In tegenstelling tot N. cirrosa is N. hombergii een meer opportunistische soort die zijn voedsel ook als aaseter verzamelt. Deze soort kwam in alle drie de jaren over het volledige onderzoeksgebied voor, en de kaart van 2011 laat geen opmerkelijk patroon zien ten opzichte van de suppletie. Deze soort lijkt dus ongevoelig te zijn voor een vooroeversuppletie.

Spiophanes bombyx

Deze kleine polychaete worm is een depositfeeder. In 2010 was deze soort algemeen in het volledige onderzoeksgebied. In 2011 lagen de aantallen duidelijk lager, maar werd de soort evengoed in het suppletiegebied als in het uitstralingsgebied aangetroffen. In 2012 lagen de aantallen nog steeds zeer laag, met één uitschieter, in het suppletiegebied.

Deze soort lijkt dus, net zoals Nepthys hombergii, ongevoelig te zijn voor een vooroeversuppletie.

Echinocardium cordatum

De gewone hartegel is een erg mobiel organisme, dat aan zijn voedsel komt als deposit feeder. In 2010 werd deze soort vooral gevonden in het bankensysteem van Ameland Impact. In 2011 was de gewone hartegel nog steeds vooral in de westelijke raaien op Ameland aanwezig, maar dit keer verder zeewaarts, buiten het bankensysteem. In het suppletiegebied zelf werd de soort enkel aangetroffen op de meest westelijke raai. In 2012 was E. cordatum in lagere dichtheden aanwezig over het hele onderzoeksgebied.

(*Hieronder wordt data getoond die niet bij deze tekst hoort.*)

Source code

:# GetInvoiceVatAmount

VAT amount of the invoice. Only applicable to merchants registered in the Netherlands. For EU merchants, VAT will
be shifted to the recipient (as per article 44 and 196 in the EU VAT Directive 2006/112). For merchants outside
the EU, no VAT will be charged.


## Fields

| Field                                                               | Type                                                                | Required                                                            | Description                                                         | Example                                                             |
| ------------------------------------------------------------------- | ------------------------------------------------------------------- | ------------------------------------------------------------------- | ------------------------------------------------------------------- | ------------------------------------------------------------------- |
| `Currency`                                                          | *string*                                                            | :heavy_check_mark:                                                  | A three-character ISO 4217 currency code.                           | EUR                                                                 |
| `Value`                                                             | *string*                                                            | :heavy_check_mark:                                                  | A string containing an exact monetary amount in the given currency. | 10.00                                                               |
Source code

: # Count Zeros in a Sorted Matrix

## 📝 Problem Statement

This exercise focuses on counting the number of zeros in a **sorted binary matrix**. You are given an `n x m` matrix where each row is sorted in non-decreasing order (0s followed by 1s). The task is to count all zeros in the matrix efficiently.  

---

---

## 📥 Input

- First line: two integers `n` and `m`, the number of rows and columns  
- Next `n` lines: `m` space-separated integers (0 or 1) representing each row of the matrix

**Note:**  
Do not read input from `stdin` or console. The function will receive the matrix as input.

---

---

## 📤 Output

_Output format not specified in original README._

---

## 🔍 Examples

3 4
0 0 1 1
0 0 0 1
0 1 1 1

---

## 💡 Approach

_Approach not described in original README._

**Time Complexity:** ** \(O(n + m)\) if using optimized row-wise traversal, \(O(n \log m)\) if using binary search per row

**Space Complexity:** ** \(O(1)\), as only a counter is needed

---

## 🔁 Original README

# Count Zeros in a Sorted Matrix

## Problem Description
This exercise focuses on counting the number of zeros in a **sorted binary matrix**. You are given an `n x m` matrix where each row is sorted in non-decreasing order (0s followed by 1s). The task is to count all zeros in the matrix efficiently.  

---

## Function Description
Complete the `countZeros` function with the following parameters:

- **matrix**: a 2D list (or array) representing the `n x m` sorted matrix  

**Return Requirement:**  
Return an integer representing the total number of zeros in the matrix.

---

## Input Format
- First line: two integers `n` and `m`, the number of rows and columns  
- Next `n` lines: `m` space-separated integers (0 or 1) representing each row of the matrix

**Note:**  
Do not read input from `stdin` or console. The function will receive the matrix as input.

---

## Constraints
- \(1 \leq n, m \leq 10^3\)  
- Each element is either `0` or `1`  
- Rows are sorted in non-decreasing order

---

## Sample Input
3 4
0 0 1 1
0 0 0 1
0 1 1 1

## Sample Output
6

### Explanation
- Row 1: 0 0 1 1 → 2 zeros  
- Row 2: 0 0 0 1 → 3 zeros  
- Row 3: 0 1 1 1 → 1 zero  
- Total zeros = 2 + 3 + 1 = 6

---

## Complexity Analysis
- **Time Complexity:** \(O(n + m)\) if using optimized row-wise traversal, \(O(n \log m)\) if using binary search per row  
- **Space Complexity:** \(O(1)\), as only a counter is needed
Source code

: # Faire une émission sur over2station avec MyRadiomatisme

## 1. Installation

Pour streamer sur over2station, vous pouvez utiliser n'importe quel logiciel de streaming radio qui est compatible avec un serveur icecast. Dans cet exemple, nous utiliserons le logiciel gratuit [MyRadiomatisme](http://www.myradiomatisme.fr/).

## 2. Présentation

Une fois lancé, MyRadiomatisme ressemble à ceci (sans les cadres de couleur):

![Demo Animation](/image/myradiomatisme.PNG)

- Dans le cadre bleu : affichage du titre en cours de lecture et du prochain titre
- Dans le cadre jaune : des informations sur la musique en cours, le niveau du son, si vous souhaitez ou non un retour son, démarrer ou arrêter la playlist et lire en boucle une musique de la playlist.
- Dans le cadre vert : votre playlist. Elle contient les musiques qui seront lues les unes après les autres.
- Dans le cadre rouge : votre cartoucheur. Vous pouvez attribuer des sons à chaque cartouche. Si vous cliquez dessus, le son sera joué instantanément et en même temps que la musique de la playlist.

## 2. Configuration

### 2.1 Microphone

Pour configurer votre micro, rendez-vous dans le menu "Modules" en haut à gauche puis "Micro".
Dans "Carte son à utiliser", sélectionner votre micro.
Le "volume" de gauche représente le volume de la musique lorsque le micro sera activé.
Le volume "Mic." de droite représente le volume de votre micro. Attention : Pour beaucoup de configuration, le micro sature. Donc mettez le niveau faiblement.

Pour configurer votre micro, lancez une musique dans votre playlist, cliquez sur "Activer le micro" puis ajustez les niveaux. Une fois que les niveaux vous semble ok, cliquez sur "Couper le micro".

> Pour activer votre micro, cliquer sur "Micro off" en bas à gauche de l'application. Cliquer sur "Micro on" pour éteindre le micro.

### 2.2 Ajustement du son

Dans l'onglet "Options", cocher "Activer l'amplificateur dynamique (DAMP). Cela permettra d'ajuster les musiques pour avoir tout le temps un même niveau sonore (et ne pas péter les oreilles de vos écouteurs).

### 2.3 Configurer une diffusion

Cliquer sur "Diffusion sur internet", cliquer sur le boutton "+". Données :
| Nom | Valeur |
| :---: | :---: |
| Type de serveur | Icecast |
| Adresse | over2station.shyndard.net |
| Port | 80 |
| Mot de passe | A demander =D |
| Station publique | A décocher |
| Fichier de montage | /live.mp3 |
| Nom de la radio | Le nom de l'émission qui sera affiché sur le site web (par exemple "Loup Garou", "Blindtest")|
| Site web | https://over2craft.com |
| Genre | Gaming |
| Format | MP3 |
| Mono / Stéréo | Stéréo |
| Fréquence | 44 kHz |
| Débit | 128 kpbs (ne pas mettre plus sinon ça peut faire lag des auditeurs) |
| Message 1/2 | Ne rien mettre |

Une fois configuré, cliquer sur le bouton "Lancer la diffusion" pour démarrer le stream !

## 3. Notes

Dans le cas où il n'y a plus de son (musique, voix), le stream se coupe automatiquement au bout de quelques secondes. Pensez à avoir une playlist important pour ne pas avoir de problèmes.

Echinocardium cordatum lijkt een effect te ondervinden van de suppletie.

8 Epibenthos

Het epibenthos van de vooroever is gemeten van 2010 tot en met 2012 in twee verschillende onderzoeksgebieden, Ameland Impact en Schiermonnikoog Referentie. De methodiek van de bemonstering en tijdstippen is kort beschreven in paragraaf 4.2.4. In meer detail is van elke bemonstering is een veldrapportage geschreven (Heusinkveld & Vanagt 2011, Leewis & Heusinkveld et al. 2012, Heusinkveld 2013) en jaarlijks een analyse rapport (Vanagt & van de Moortel et al. 2011, Verduin & Leewis et al. 2012, Reinders & Holzhauer et al. 2013). In deze rapportage wordt er specifiek gekeken naar de ontwikkeling van het epibenthos van 2010 tot en met 2012 in relatie tot de suppletie. Hierbij wordt gekeken naar soortenrijkdom, dichtheid, diversiteit, gemeenschapsopbouw en de lengte-frequentie. Voor de detailbeschrijving van wat er is aangetroffen in een specifiek jaar wordt verwezen naar de jaarlijkse rapportages.